Davalılara usulüne uygun tebligat yapılmış olup, davalı … vekili ibraz ettiği cevap dilekçesinde özetle; … Şti. İle … arasında bulunan borç ilişkisi hakkında müvekkili şirketin bilgisinin olmadığını, davacının diğer davalı şirketten alacağına istinaden Antalya … Asliye Ticaret Mahkemesinin … D.İş sayılı dosyasında ihtiyati haciz kararı aldığını, müvekkili şirketin bu dosyanın tarafı olmadığını, araçların müvekkili şirketçe bedelinin ödenerek satın alındığı tarihte araçların üzerinde herhangi bir şerh veya tedbir bulunmadığını, … plakalı … model … marka kamyonetin ve … plakalı … model … marka … üzerinde ihtiyati haciz olduğunu görmedikleri için müvekkili şirketçe araçların … tarihinde satın alındığını, araçlar satın alındıktan çok sonra ihtiyati haczin öğrenildiğini, araçların trafik siciline güvenilerek satın almanın gerçekleştiğini, araç devri yapılırken noterde diğer davalı şirket yetkilisine geri kalan araç bedellerinin elden ödendiğini, şirket yetkilisinin aynı gün bu bedelleri kendi banka hesabına yatırdığını, ayrıca eksik kalan bedellere ilişkin ödemelerin de peyder pey diğer davalı şirket yetkilisine ödendiğini, müvekkili şirket yetkilisinin diğer davalı şirket hesabına … tarihinde … TL ve … TL gönderdiğini, müvekkili şirketin mağdur olduğunu belirterek haksız yere açılmış davanın reddine, mahkemenizce davaya konu araçların üzerine konulan ihtiyati tedbirin kaldırılmasına, yargılama giderlerinin davacı tarafa yükletilmesine karar verilmesini talep etmiştir.
Diğer davalı davaya yanıt vermemiştir.
Dava; İİK.’nın 277 ve devamı maddeleri gereğince açılan tasarrufun iptali davasıdır.
6100 sayılı HMK’nin 2. maddesinin 1. fıkrası gereğince malvarlığı haklarına ilişkin davalarla, şahıs varlığına ilişkin davalarda görevli mahkeme, aksine bir düzenleme bulunmadıkça asliye hukuk mahkemesidir.

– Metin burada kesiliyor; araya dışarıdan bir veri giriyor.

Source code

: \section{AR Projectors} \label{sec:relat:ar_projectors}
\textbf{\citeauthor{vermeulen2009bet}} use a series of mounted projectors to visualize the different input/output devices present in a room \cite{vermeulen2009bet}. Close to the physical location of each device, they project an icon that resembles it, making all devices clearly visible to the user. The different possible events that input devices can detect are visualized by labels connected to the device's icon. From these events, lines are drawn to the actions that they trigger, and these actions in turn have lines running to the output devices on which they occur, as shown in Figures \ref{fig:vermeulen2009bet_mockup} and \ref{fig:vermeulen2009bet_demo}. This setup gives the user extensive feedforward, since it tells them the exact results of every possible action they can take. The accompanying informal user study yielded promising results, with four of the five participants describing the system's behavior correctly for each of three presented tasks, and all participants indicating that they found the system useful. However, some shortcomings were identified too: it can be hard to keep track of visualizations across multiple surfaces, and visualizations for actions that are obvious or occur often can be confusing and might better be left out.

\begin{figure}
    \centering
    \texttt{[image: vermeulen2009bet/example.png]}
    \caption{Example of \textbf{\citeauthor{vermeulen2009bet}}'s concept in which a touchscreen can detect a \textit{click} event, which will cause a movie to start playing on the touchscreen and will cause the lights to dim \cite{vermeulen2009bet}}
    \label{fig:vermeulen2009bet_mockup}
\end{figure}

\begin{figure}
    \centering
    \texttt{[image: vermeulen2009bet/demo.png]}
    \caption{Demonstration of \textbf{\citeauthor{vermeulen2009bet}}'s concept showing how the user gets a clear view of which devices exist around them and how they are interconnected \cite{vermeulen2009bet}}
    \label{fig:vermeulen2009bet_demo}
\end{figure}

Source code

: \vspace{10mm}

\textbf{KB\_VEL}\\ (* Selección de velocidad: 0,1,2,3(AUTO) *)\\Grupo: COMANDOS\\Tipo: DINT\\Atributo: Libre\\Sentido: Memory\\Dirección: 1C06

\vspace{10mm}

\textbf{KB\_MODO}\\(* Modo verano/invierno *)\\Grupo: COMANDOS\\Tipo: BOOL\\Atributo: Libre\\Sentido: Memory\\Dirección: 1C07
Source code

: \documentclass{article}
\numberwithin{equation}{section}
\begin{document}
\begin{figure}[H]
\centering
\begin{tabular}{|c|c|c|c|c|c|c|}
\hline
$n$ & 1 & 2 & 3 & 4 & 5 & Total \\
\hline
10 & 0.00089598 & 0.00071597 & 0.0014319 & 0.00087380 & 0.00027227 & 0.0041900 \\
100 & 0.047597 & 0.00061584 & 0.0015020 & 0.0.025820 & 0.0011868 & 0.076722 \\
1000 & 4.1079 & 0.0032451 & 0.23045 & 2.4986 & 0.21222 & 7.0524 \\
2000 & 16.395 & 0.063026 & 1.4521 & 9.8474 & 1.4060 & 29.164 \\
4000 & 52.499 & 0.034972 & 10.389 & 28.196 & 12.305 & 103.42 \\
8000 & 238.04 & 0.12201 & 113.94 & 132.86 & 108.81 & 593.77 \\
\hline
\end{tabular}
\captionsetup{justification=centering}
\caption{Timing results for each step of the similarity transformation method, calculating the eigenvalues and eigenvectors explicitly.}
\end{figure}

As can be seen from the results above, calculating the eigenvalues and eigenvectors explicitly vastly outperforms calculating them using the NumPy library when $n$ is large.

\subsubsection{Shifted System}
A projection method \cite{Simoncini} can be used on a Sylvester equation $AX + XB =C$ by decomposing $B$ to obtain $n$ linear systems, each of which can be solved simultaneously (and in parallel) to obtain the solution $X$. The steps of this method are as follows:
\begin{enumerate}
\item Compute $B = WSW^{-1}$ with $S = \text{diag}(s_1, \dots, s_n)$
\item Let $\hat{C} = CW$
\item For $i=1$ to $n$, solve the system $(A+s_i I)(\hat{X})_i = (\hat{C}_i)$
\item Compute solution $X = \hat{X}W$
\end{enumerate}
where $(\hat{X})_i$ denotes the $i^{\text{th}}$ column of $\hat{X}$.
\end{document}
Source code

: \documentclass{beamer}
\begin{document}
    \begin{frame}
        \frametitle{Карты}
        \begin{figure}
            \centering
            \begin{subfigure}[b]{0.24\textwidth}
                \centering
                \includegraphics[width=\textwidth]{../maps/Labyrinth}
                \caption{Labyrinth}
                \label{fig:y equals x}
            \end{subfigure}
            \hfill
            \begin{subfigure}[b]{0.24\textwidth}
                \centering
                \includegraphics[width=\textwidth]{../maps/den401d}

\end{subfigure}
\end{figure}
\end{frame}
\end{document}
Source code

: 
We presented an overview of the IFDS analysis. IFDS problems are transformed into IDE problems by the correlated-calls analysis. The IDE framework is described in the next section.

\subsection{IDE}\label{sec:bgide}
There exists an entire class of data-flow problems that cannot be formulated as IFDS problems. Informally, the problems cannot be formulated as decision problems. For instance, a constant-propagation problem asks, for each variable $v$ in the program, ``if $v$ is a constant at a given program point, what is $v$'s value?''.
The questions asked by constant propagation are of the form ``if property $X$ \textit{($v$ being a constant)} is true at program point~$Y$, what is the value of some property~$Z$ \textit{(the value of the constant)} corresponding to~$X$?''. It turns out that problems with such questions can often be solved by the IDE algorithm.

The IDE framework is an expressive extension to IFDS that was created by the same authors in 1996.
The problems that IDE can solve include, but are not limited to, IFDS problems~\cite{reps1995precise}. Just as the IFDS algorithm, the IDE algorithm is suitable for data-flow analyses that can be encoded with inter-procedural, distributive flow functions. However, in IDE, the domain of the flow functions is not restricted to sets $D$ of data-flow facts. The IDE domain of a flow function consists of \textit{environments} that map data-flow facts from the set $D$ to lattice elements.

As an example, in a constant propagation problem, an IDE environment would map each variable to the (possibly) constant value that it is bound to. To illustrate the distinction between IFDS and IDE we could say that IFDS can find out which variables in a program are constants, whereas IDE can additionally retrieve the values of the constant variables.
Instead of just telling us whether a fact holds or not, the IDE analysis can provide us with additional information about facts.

Yine 2. maddenin 2. fıkrası uyarınca HMK’da ve diğer kanunlarda aksine düzenleme bulunmadıkça, asliye hukuk mahkemesi diğer dava ve işler bakımından da görevlidir.
01.07.2012 tarihinde yürürlüğe giren 6102 Sayılı Türk Ticaret Kanununun 4. maddesinde ticari davalar belirlenmiş olup, 5. Maddede ticari davalara Ticaret Mahkemelerince bakılacağı düzenlenmiştir. Mahkemelerin görevlerini belirleyen usul hukuku kuralları kamu düzenine ilişkin olup, davaya bakan Mahkeme görevli olup olmadığı hususunu kendiliğinden değerlendirmelidir.
Mutlak ticari davalar yanında nisbi ticari davalar da bulunup bir davanın nisbi ticari dava sayılabilmesi için her iki tarafın tacir olması ve uyuşmazlığın her iki tarafın ticari işletmesi ile ilgili olması gerekir.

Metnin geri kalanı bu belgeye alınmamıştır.